2009 seems like such a short time ago. Yet, almost four years have passed since Todd Phillips' The Hangover helped set the bar for modern day comedies. Then, like clockwork, Phillips and the people at Warner Bros. decided to milk this cash cow for all it's worth. With dollar signs in their eyes, they began a four year plan releasing The Hangover Part II in 2011 and the third installment this weekend. While many may feel that the franchise has run its course, especially after the disappointment of "Part II", the newest inclusion is definitely a step up over its immediate predecessor.
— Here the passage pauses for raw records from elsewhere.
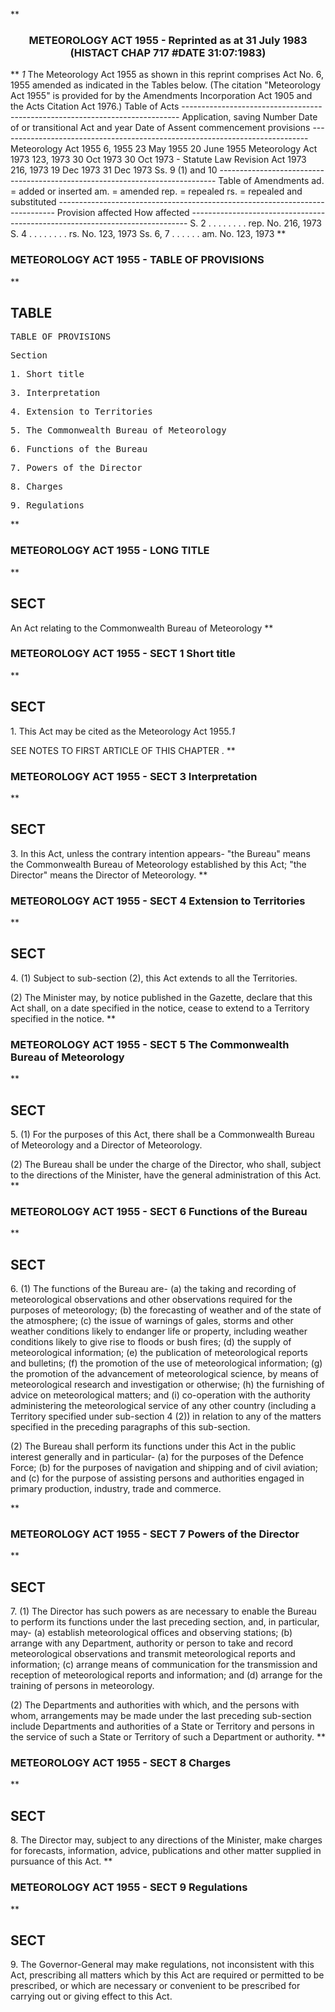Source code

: **<b>

### <center><name>METEOROLOGY ACT 1955 - Reprinted as at 31 July 1983 (HISTACT CHAP 717 #DATE 31:07:1983) </name></center>
</b>** *1* The Meteorology Act 1955 as shown in this reprint comprises Act No. 6, 1955 amended as indicated in the Tables below.<lf>    (The citation "Meteorology Act 1955" is provided for by the Amendments Incorporation Act 1905 and the Acts Citation Act 1976.)<lf>                                  Table of Acts<lf> ----------------------------------------------------------------------------- <lf> Application, <lf>                                                                     saving<lf>                           Number                Date of             or<lf> transitional <lf>     Act                   and year   Date of<lf>                                      Assent     commencement provisions<lf> ----------------------------------------------------------------------------- <lf>     Meteorology Act<lf>     1955                  6, 1955    23 May<lf>                                      1955       20 June 1955<lf>     Meteorology Act<lf>     1973                  123, 1973  30 Oct<lf>                                      1973       30 Oct 1973         -<lf>     Statute Law<lf>     Revision  Act 1973    216, 1973  19 Dec<lf>                                      1973       31 Dec 1973         Ss. 9 (1)<lf>                                                                     and 10<lf> ----------------------------------------------------------------------------- <lf>                               Table of Amendments<lf> ad. = added or inserted am. = amended rep. =<lf>                    repealed rs. = repealed and substituted<lf> ----------------------------------------------------------------------------- <lf>     Provision affected       How affected<lf> ----------------------------------------------------------------------------- <lf>     S. 2  . . . . . . . .    rep. No. 216, 1973<lf>     S. 4  . . . . . . . .    rs. No. 123, 1973<lf>     Ss. 6, 7  . . . . . .    am. No. 123, 1973<lf> <lf> </lf></lf></lf></lf></lf></lf></lf></lf></lf></lf></lf></lf></lf></lf></lf></lf></lf></lf></lf></lf></lf></lf></lf></lf></lf></lf></lf></lf></lf></lf></lf></lf>
**<b>

### <name>METEOROLOGY ACT 1955 - TABLE OF PROVISIONS </name>
</b>** 

## TABLE
<tables> <tt>                             TABLE  OF  PROVISIONS<lf> 

Section<lf> <p>  1\.       Short title<lf> <p>  3\.       Interpretation<lf> <p>  4\.       Extension to Territories<lf> <p>  5\.       The Commonwealth Bureau of Meteorology<lf> <p>  6\.       Functions of the Bureau<lf> <p>  7\.       Powers of the Director<lf> <p>  8\.       Charges<lf> <p>  9\.       Regulations<lf> </lf></p></lf></p></lf></p></lf></p></lf></p></lf></p></lf></p></lf></p></lf>
</lf></tt></tables>
**<b>

### <name>METEOROLOGY ACT 1955 - LONG TITLE </name>
</b>** 

## SECT
<sect>            An Act relating to the Commonwealth Bureau of Meteorology<lf> </lf></sect>
**<b>

### <name>METEOROLOGY ACT 1955 - SECT 1 Short title </name>
</b>** 

## SECT
<sect>   1\. This Act may be cited as the Meteorology Act 1955.*1* 

SEE NOTES TO FIRST ARTICLE OF THIS CHAPTER . 
</sect>
**<b>

### <name>METEOROLOGY ACT 1955 - SECT 3 Interpretation </name>
</b>** 

## SECT
<sect>   3\. In this Act, unless the contrary intention appears-<lf>   "the Bureau" means the Commonwealth Bureau of Meteorology established by this Act;<lf>   "the Director" means the Director of Meteorology. </lf></lf></sect>
**<b>

### <name>METEOROLOGY ACT 1955 - SECT 4 Extension to Territories </name>
</b>** 

## SECT
<sect>   4\. (1) Subject to sub-section (2), this Act extends to all the Territories. 

  (2) The Minister may, by notice published in the Gazette, declare that this Act shall, on a date specified in the notice, cease to extend to a Territory specified in the notice. 
</sect>
**<b>

### <name>METEOROLOGY ACT 1955 - SECT 5 The Commonwealth Bureau of Meteorology </name>
</b>** 

## SECT
<sect>   5\. (1) For the purposes of this Act, there shall be a Commonwealth Bureau of Meteorology and a Director of Meteorology. 

  (2) The Bureau shall be under the charge of the Director, who shall, subject to the directions of the Minister, have the general administration of this Act. 
</sect>
**<b>

### <name>METEOROLOGY ACT 1955 - SECT 6 Functions of the Bureau </name>
</b>** 

## SECT
<sect>   6\. (1) The functions of the Bureau are-<lf>   (a)  the taking and recording of meteorological observations and other observations required for the purposes of meteorology;<lf>   (b)  the forecasting of weather and of the state of the atmosphere;<lf>   (c)  the issue of warnings of gales, storms and other weather conditions likely to endanger life or property, including weather conditions likely to give rise to floods or bush fires;<lf>   (d)  the supply of meteorological information;<lf>   (e)  the publication of meteorological reports and bulletins;<lf>   (f)  the promotion of the use of meteorological information;<lf>   (g)  the promotion of the advancement of meteorological science, by means of meteorological research and investigation or otherwise;<lf>   (h)  the furnishing of advice on meteorological matters; and<lf>   (i)  co-operation with the authority administering the meteorological service of any other country (including a Territory specified under sub-section 4 (2)) in relation to any of the matters specified in the preceding paragraphs of this sub-section. 

  (2) The Bureau shall perform its functions under this Act in the public interest generally and in particular-<lf>   (a)  for the purposes of the Defence Force;<lf>   (b)  for the purposes of navigation and shipping and of civil aviation; and<lf>   (c)  for the purpose of assisting persons and authorities engaged in primary production, industry, trade and commerce. <p></p></lf></lf></lf>
</lf></lf></lf></lf></lf></lf></lf></lf></lf></sect>
**<b>

### <name>METEOROLOGY ACT 1955 - SECT 7 Powers of the Director </name>
</b>** 

## SECT
<sect>   7\. (1) The Director has such powers as are necessary to enable the Bureau to perform its functions under the last preceding section, and, in particular, may-<lf>   (a)  establish meteorological offices and observing stations;<lf>   (b)  arrange with any Department, authority or person to take and record meteorological observations and transmit meteorological reports and information; <lf>   (c)  arrange means of communication for the transmission and reception of meteorological reports and information; and<lf>   (d)  arrange for the training of persons in meteorology. 

  (2) The Departments and authorities with which, and the persons with whom, arrangements may be made under the last preceding sub-section include Departments and authorities of a State or Territory and persons in the service of such a State or Territory of such a Department or authority. 
</lf></lf></lf></lf></sect>
**<b>

### <name>METEOROLOGY ACT 1955 - SECT 8 Charges </name>
</b>** 

## SECT
<sect>   8\. The Director may, subject to any directions of the Minister, make charges for forecasts, information, advice, publications and other matter supplied in pursuance of this Act. </sect>
**<b>

### <name>METEOROLOGY ACT 1955 - SECT 9 Regulations </name>
</b>** 

## SECT
<sect>   9\. The Governor-General may make regulations, not inconsistent with this Act, prescribing all matters which by this Act are required or permitted to be prescribed, or which are necessary or convenient to be prescribed for carrying out or giving effect to this Act. </sect>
Freshly off his meds, Alan (Galifianakis) has reclaimed his impulsive ways and becomes too much for his friends and family to handle. After agreeing to check into a facility, the Wolfpack ventures to Arizona to help Alan receive the treatment that he needs. However, the trip is quickly derailed when a drug lord named Marshall (played by John Goodman) takes Doug hostage and threatens to kill him in three days unless they bring him Leslie Chow (played by Ken Jeong), who has robbed the kingpin of millions of dollars.

 

 

Breaking from the tiresome and formulaic structure of the franchise's first two installments, The Hangover Part III is a fluctuating adventure filled with an abundance of hysterical moments alongside a downtrodden dose of Mr. Chow's character. Clearly an improvement over Phillips' previous visit to the Wolfpack universe, the film dishes out a healthy portion of outrageously hilarious scenes. It's also moderately gratifying to watch the franchise come full circle. Taking a Seinfeld finale approach, The Hangover Part III marks the return for many of the original's memorable characters (thankfully, there's no Mike Tyson). Phillips gives a valiant attempt at wrapping everything up with a nice little bow. However, the post credit clip reminds us that when it comes to a brand that's grossed north of $500 million dollars in box office revenue, the door must be left open for a return. Representing another unfitting and unjustifiable decision from the director.

 

 

Although The Hangover Part III has no shortage of laughs, there is plenty to dislike about the Wolfpack's alleged final adventure. It became apparent during the less-than-acceptable sequel that Mr. Chow is a leech, sucking the blood and life out of the entire franchise. Therefore, his inexcusably grand role in this third chapter ultimately deflates the film. Chow receives far more onscreen attention than every other character except Alan. Moreover, much to its detriment, these two oddballs have managed to attract an increasing level of absurdity throughout the course of the trilogy. The beauty behind the original was the collaborative comedic efforts from its trio of stars. Yet, Cooper and Helms, along with an under-utilized cameo by the always phenomenal John Goodman, take a back seat to the shenanigans of Alan and Chow, merely making them props to the story. Consequently, it does the film a huge disservice, leaving plenty to be desired with The Hangover Part III.

 

If you've poured enough of your hard earned dollars into the first two inclusions of the franchise, then there's nothing lost by avoiding The Hangover Part III in theatres. Despite being a step up from the second installment, the newest effort is still a huge drop off from the timeless magic captured in the original. Hardcore fans will inevitably enjoy the full-circle approach taken by director Todd Phillips, yet there's no valid argument against waiting to catch The Hangover Part III on DVD.